Start of DATA RECORDS

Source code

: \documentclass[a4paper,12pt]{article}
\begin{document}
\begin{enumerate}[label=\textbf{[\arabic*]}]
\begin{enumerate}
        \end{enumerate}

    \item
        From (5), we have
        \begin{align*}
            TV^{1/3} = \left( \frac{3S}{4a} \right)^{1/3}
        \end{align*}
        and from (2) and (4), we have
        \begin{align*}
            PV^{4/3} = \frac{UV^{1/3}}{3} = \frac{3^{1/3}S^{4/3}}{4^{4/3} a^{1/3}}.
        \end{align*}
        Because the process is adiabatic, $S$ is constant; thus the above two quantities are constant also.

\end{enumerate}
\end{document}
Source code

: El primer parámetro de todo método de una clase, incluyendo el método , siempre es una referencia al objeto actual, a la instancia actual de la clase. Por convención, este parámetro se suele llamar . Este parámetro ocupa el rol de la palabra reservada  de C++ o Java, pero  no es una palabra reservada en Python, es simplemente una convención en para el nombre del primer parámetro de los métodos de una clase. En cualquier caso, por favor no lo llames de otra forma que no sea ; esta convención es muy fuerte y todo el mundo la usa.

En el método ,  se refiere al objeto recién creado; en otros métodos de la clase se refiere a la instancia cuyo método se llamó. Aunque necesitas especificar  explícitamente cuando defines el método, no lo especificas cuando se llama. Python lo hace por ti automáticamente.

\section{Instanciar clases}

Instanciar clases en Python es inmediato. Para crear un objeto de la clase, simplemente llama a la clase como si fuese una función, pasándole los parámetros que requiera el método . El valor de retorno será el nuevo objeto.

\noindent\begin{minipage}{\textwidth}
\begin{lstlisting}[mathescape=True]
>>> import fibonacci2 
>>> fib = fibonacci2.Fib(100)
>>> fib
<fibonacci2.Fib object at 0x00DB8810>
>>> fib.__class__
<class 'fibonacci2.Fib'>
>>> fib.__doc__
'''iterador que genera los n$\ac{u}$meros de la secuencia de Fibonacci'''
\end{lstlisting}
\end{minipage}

End of DATA RECORDS
Start of DATA RECORDS

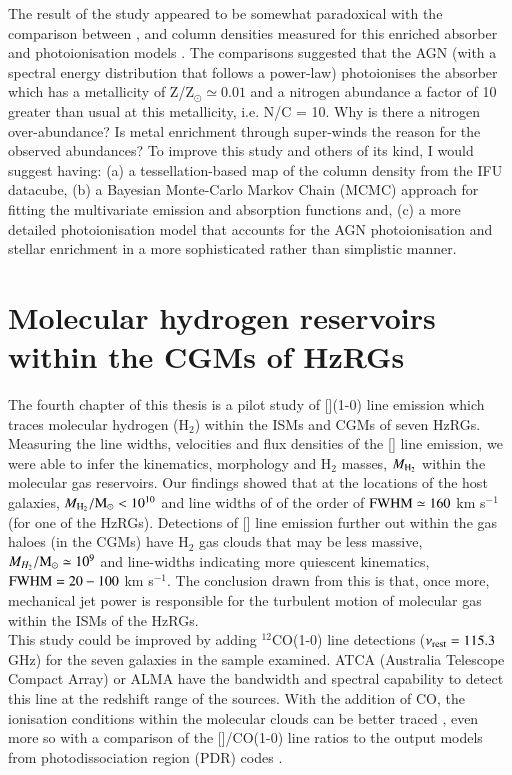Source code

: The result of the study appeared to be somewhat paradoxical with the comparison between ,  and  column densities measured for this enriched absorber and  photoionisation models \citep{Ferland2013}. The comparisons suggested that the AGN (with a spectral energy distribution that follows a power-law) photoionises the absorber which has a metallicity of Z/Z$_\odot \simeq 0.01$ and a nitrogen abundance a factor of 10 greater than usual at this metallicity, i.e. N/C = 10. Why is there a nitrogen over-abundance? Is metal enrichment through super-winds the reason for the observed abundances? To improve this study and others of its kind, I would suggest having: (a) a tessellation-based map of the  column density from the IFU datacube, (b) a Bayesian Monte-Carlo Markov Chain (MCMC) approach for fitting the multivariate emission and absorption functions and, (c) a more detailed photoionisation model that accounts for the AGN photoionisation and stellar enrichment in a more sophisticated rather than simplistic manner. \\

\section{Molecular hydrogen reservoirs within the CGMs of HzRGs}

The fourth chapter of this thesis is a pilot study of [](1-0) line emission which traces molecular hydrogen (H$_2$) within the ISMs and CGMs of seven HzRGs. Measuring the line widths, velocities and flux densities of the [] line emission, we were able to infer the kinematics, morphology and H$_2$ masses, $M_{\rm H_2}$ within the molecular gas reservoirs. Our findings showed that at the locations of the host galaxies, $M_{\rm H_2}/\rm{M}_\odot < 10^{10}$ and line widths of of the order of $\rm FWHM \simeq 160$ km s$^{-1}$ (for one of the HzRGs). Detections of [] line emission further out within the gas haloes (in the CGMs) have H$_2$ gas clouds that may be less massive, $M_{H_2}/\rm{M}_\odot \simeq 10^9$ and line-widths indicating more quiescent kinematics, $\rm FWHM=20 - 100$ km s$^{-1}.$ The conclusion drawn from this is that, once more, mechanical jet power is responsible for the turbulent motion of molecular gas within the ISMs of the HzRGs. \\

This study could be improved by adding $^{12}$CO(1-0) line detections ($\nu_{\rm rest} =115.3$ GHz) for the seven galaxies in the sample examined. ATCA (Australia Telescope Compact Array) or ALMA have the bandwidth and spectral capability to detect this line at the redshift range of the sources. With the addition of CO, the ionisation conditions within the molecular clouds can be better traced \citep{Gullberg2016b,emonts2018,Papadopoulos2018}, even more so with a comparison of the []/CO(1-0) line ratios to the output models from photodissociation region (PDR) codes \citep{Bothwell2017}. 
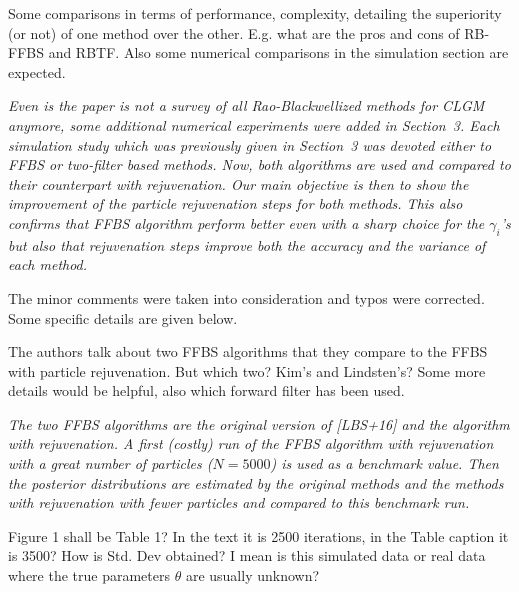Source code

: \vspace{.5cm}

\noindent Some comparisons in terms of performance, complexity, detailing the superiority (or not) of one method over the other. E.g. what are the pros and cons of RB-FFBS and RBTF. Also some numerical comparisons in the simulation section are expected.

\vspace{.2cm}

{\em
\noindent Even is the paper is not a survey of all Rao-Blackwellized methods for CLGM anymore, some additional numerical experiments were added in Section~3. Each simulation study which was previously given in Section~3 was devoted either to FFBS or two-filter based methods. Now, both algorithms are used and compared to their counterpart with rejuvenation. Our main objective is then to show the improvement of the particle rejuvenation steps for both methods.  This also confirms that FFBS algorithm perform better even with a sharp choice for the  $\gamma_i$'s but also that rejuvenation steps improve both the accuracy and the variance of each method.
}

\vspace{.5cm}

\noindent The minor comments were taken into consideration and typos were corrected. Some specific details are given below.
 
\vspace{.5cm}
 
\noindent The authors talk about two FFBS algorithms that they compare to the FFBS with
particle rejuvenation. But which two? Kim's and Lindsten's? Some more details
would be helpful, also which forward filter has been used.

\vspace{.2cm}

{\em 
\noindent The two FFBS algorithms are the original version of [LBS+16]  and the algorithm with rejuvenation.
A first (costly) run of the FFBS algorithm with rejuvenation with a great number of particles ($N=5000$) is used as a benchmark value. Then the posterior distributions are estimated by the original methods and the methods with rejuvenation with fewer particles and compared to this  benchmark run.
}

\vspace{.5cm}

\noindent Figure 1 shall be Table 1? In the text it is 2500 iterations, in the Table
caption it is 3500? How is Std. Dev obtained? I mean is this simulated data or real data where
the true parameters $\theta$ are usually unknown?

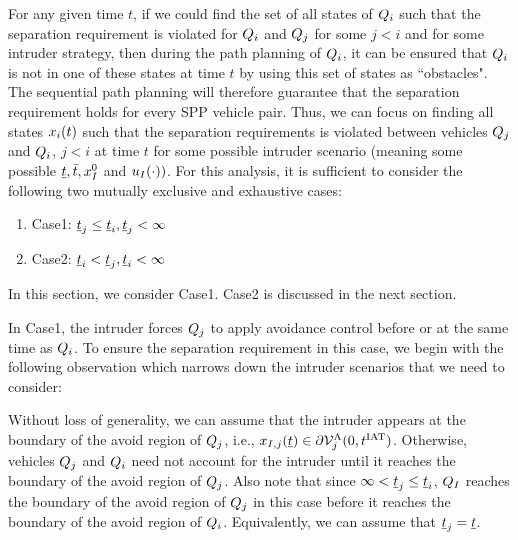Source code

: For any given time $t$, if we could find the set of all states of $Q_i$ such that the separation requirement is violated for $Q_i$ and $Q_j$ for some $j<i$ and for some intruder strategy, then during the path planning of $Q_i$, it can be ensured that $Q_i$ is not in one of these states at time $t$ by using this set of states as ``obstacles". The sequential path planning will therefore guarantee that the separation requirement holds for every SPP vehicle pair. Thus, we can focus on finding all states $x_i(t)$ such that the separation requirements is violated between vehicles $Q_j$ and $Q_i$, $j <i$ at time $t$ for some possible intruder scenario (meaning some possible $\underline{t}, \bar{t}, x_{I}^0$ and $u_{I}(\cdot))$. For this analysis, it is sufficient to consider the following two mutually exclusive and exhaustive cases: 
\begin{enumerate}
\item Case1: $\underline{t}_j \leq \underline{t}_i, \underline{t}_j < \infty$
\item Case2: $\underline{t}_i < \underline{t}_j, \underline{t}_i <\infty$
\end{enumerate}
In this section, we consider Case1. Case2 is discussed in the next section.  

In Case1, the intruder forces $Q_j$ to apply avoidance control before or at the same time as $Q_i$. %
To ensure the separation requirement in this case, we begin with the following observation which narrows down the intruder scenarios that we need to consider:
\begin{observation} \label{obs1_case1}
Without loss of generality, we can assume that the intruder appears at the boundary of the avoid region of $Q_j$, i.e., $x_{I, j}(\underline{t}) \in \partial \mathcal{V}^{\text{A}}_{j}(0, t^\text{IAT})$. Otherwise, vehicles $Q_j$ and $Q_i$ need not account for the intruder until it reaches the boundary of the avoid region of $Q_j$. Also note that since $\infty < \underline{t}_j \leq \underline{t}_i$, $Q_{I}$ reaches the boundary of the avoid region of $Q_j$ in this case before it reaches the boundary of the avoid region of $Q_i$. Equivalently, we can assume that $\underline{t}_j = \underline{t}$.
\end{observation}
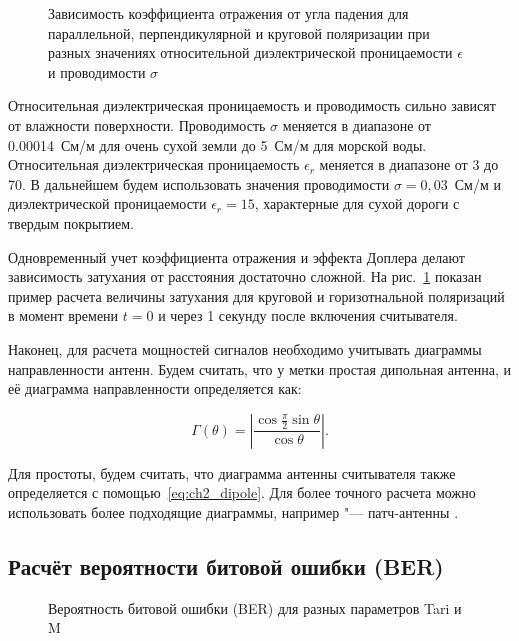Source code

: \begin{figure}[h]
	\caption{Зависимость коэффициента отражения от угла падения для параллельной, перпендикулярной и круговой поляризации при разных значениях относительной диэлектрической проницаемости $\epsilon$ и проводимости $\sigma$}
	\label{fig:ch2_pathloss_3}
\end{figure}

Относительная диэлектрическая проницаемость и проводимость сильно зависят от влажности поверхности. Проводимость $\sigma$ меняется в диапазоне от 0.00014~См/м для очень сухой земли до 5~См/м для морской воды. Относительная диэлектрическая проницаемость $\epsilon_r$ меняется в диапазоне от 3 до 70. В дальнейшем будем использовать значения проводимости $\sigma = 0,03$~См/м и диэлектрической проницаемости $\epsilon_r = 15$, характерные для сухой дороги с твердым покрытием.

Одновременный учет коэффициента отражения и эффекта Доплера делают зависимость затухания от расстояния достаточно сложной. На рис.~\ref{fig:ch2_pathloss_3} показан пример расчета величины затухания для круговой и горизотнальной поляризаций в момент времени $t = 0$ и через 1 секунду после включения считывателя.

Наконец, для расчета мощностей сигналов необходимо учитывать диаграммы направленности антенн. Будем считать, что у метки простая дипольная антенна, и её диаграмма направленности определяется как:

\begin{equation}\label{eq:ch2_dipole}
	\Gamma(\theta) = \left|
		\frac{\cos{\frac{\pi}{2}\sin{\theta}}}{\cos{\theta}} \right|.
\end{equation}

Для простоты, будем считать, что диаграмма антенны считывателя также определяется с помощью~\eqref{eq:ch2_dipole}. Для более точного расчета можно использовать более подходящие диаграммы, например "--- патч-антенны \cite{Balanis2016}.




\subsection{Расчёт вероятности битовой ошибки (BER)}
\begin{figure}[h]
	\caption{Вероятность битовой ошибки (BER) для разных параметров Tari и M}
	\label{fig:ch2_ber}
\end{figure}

End of DATA RECORDS
Start of DATA RECORDS

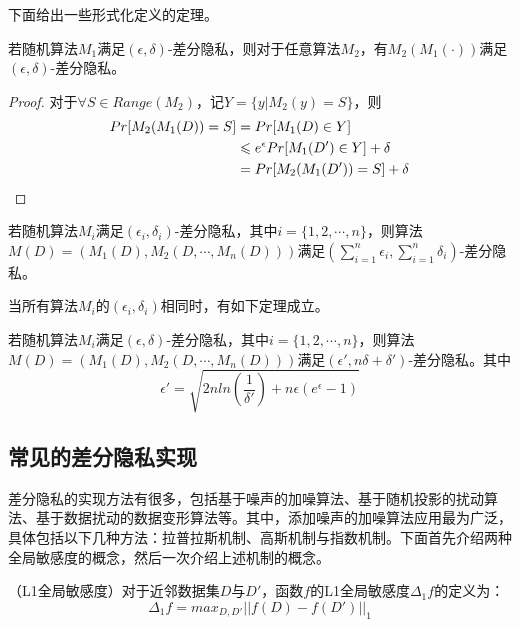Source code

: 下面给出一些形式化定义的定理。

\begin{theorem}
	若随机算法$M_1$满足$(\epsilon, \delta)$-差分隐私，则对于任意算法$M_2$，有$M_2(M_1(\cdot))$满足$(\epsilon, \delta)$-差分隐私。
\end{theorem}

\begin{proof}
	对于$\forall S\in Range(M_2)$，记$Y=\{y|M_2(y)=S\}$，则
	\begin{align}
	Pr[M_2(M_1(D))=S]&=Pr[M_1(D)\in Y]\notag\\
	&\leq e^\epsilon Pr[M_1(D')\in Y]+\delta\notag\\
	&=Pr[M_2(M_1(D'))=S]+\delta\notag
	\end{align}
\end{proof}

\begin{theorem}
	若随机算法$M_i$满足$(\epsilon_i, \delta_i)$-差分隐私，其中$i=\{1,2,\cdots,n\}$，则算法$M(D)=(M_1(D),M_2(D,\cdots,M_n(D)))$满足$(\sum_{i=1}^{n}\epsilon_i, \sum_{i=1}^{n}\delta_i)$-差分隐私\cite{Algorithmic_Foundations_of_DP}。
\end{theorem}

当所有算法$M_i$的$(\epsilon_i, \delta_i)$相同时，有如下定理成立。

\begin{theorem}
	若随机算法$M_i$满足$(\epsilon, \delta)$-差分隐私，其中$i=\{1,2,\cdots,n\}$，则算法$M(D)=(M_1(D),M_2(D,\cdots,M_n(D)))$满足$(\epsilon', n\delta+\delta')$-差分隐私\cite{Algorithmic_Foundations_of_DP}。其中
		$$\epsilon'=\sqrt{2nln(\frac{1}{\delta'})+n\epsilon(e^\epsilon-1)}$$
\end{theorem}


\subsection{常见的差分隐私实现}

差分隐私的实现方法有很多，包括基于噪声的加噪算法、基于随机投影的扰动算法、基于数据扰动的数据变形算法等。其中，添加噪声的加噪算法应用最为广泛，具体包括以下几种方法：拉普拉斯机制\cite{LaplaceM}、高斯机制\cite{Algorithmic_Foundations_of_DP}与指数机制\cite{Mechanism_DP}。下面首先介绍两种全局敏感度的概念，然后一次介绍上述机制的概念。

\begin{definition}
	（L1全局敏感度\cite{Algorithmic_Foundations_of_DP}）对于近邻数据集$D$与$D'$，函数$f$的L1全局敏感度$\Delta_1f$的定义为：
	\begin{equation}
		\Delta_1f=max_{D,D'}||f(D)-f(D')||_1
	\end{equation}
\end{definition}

End of DATA RECORDS

Every line above from the line with "the FFBS with" to the line with "algorithm with rejuvenation.", both included, must be reproduced exactly, and no other line may appear.

\noindent The authors talk about two FFBS algorithms that they compare to the FFBS with
particle rejuvenation. But which two? Kim's and Lindsten's? Some more details
would be helpful, also which forward filter has been used.

\vspace{.2cm}

{\em 
\noindent The two FFBS algorithms are the original version of [LBS+16]  and the algorithm with rejuvenation.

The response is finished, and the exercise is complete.